Covid-19. Minni chiede tavolo tra Prefettura, ASREM, Protezione Civile, e tutti i Sindaci

Un Tavolo di Lavoro congiunto tra Prefettura, ASREM, Dipartimento regionale di Protezione Civile, e tutti i Sindaci della regione: è quanto chiesto dal Sindaco di Roccavivara, Angelo Minni, con una nota indirizzata al Prefetto di Campobasso, al Presidente Toma, ed al Dipartimento regionale di Protezione Civile. L’idea che parte dal primo cittadino di Roccavivara è riunire i rappresentanti delle istituzioni attorno ad un tavolo (“virtuale” date le disposizioni correnti), per affrontare in sinergia l’emergenza sanitaria legata al Covid-19, che sta colpendo in maniera non marginale anche la nostra regione. Il Sindaco Minni, nella lettera inviata all’indomani del consiglio comunale dello scorso 28 ottobre in cui tra i punti all’ordine del giorno si è discusso proprio delle misure legate al Covid, ha rimarcato la necessità di dare vita ad una rete istituzionale capace di gestire in modo univoco e forte il particolare periodo storico in cui ci troviamo. Recepire unicamente le direttive del governo centrale non basta, soprattutto alla luce delle caratteristiche epidemiologiche e delle specifiche ripercussioni che la pandemia ha su ogni territorio; sarebbe utile, secondo il Sindaco di Roccavivara, creare una centrale operativa a livello regionale, per uniformare le misure di prevenzione e monitoraggio, tenendo conto della distribuzione del contagio oltre che dell’andamento epidemiologico specifico nella nostra regione. Un Tavolo di Lavoro dedicato permetterebbe poi di discutere di progetti territoriali condivisi per sostenere le attività produttive ed il sistema sanitario, anche per quel che riguarda l’assistenza sociale a specifiche categorie (vedi popolazione anziana); o ancora di lanciare progettualità per il rilancio delle economie locali, mirando a cogliere i finanziamenti che saranno disponibili nell’immediata fase post-emergenziale. 

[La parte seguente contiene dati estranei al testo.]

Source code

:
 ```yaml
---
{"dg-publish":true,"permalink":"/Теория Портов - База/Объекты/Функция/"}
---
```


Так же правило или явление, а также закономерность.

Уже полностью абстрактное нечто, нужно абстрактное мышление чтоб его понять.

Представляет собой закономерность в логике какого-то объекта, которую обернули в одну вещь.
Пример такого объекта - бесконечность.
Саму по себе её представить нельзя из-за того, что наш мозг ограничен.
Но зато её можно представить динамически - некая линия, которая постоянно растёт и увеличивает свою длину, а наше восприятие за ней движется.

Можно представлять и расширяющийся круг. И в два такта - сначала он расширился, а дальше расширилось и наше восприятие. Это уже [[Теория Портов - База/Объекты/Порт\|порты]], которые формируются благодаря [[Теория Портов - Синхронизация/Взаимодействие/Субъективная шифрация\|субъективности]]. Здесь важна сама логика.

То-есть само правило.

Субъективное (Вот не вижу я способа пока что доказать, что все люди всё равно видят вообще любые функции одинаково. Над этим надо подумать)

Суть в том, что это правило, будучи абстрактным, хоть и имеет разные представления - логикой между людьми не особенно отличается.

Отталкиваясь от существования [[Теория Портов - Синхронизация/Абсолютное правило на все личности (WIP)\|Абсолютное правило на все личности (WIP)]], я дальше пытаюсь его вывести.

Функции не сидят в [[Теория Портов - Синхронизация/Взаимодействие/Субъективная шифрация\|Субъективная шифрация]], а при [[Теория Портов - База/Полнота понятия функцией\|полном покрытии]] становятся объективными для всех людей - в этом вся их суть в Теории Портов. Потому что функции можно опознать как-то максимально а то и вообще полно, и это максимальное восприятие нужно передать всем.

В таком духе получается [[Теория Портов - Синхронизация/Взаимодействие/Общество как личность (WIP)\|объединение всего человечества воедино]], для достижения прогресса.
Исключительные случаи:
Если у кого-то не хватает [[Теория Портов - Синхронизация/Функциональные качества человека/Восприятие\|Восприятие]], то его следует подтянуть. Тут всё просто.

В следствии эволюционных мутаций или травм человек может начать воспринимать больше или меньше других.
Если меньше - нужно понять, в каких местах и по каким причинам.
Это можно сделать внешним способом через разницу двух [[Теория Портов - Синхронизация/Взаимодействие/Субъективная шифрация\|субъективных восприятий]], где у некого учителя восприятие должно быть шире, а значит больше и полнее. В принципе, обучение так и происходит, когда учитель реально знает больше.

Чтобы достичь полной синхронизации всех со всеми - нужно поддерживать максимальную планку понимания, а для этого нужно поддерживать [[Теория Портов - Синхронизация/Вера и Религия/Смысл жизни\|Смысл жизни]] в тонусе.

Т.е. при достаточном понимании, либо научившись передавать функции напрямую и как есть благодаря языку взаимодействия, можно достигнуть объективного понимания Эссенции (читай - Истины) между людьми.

La realtà di Roccavivara è simile a quella di molti comuni molisani, dove al “distanziamento sociale abituale” legato al numero esiguo di abitanti ed alla carenza di servizi “in loco”, si contrappone la percezione di un’entità subdola quanto mai alle porte, con tutti i dubbi dei cittadini legati soprattutto alle azioni da intraprendere in caso di sospetto contatto; dubbi che riguardano anche gli Amministratori, spesso privi di “armi” anzitutto per il controllo ed il monitoraggio dello stato di salute della popolazione.

La speranza espressa dal Sindaco Minni è che le istituzioni competenti si attivino per dare seguito alla richiesta fatta, e che tutti i Colleghi Sindaci della regione aderiscano a questa iniziativa con richiesta formale indirizzata alle autorità già menzionate.